• [TASK ITEM] Write out again only the lines that run from the start of the entries to the line containing "## Structure du projet", both included.

• [Entries taken from a collection]

★ ★ ★ ★

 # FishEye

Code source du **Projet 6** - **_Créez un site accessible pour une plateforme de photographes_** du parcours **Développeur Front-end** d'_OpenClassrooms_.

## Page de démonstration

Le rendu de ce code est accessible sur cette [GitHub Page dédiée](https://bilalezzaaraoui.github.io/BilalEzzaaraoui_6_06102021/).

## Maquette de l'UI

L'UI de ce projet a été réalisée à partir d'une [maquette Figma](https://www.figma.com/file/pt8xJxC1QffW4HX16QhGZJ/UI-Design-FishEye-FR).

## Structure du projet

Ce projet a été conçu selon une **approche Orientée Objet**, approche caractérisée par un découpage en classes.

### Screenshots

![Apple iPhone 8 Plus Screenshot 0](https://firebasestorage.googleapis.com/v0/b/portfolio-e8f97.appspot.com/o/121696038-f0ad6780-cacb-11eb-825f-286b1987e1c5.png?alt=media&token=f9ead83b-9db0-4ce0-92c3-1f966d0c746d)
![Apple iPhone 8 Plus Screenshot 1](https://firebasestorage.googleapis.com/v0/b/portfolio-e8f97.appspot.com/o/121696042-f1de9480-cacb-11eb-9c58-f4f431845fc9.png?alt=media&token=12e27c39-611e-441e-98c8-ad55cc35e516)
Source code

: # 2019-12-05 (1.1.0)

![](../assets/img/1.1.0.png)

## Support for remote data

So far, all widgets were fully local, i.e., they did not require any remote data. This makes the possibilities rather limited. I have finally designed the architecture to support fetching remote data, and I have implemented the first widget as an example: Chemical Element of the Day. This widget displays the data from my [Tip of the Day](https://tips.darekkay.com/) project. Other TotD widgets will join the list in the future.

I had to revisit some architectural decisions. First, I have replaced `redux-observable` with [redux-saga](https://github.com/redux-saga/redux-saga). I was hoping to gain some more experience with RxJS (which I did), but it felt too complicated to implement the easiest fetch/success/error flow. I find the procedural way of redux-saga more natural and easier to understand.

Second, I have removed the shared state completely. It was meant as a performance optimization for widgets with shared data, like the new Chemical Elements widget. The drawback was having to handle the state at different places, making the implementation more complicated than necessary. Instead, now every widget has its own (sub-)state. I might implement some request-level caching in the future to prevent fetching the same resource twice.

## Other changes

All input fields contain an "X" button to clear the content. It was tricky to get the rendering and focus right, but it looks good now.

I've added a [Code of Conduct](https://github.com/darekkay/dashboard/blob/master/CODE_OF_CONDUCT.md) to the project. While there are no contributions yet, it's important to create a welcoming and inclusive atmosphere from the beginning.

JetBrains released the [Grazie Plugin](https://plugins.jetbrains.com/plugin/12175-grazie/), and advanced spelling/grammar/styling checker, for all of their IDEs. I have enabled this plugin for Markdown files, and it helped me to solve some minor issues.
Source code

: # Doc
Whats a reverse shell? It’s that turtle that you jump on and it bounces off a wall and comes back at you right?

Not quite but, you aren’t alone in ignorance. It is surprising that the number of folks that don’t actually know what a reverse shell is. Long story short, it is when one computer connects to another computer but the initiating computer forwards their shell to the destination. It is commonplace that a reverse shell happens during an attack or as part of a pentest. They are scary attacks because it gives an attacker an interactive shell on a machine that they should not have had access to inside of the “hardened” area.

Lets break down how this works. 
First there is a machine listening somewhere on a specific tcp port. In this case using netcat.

★ ★ ★ ★

• [WRITTEN SOLUTION]
 # FishEye

Code source du **Projet 6** - **_Créez un site accessible pour une plateforme de photographes_** du parcours **Développeur Front-end** d'_OpenClassrooms_.

## Page de démonstration

Le rendu de ce code est accessible sur cette [GitHub Page dédiée](https://bilalezzaaraoui.github.io/BilalEzzaaraoui_6_06102021/).

## Maquette de l'UI

L'UI de ce projet a été réalisée à partir d'une [maquette Figma](https://www.figma.com/file/pt8xJxC1QffW4HX16QhGZJ/UI-Design-FishEye-FR).

## Structure du projet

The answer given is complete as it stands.